The synthetic data models reality accurately. Each of the 800 training examples was constructed to reflect real conditions in each of the 8 target cities. UMEME's rolling blackout and load shedding patterns in Kampala. EKEDC's supply schedules in Lagos. The transformer failure signatures associated with K-Electric in Karachi. The generator switchover behaviors that define daily life in Beirut. The weather-grid interaction patterns specific to each climate. This is not random generation. It is domain modeling executed with research into the specific infrastructure of each city.

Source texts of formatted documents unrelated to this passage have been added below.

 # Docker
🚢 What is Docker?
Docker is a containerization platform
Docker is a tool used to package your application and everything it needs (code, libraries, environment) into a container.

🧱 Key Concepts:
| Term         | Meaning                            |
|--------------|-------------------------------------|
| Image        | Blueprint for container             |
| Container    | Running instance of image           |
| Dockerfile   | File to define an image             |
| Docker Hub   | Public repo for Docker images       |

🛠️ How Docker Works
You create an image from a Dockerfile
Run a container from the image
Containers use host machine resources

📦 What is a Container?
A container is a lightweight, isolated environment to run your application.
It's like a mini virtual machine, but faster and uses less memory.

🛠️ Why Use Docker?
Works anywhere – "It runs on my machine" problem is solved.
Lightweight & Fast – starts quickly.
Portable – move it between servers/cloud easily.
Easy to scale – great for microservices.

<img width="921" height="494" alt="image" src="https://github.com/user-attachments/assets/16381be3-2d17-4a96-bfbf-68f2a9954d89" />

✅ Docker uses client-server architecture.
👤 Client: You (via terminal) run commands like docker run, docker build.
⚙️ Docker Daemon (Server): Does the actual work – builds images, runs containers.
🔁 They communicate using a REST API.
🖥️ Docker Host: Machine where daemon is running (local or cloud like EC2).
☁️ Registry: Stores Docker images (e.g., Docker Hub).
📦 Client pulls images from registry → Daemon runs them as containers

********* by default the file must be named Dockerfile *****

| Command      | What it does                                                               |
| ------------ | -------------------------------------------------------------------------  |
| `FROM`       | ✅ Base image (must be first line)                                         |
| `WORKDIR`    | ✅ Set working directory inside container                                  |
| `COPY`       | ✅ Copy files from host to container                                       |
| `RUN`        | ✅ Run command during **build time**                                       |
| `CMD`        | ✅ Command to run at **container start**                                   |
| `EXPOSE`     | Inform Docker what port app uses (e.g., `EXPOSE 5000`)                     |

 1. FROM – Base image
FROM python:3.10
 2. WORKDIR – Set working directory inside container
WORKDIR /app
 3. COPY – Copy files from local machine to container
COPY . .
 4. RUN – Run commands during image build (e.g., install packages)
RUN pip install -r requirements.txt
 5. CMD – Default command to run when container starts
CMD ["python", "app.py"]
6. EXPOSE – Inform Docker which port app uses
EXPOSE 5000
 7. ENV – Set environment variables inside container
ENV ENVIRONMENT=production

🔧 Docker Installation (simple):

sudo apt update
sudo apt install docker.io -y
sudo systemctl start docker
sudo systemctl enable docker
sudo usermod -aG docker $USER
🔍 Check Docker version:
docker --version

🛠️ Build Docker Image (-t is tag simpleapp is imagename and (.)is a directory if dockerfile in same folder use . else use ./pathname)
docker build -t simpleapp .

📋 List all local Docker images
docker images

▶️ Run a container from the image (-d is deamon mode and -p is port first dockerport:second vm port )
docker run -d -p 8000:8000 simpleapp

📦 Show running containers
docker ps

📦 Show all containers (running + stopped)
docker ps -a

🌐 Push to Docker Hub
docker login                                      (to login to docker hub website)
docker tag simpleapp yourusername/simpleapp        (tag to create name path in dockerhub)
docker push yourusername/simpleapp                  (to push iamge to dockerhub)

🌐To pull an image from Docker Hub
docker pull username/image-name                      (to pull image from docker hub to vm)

The live application is the real data collection instrument. Every time a GridSense user confirms or denies a prediction through the outcome confirmation feature built into the application, a real labeled data point is created. A real community report. Real weather conditions. A real ground-truth outcome. The synthetic data bootstraps the system into production. The production system generates the real data that eventually replaces the synthetic data. This is the intended architecture, not a workaround.

The alternative guarantees nothing gets built. If "only real labeled data is acceptable" were the standard applied to GridSense, no AI system for power outage prediction in the developing world could ever be trained β€” because the data ecosystem that would enable it does not exist and no institution with resources has shown intent to create it. Setting an impossible standard is not rigor. It is an excuse for inaction that costs nothing for the researchers who invoke it and costs everything for the communities who need the tool.

The data generation process was itself subject to the problem. The 800 synthetic training examples were generated on a consumer laptop with no GPU over several days in Mukono, Uganda. During generation, the laptop experienced multiple power outages. Each training example was written to disk with os.fsync() after generation specifically to prevent data loss from unexpected shutdowns. This is not an anecdote. It is a precise description of the environment in which the people who need this tool actually live. The data was generated inside the problem it describes.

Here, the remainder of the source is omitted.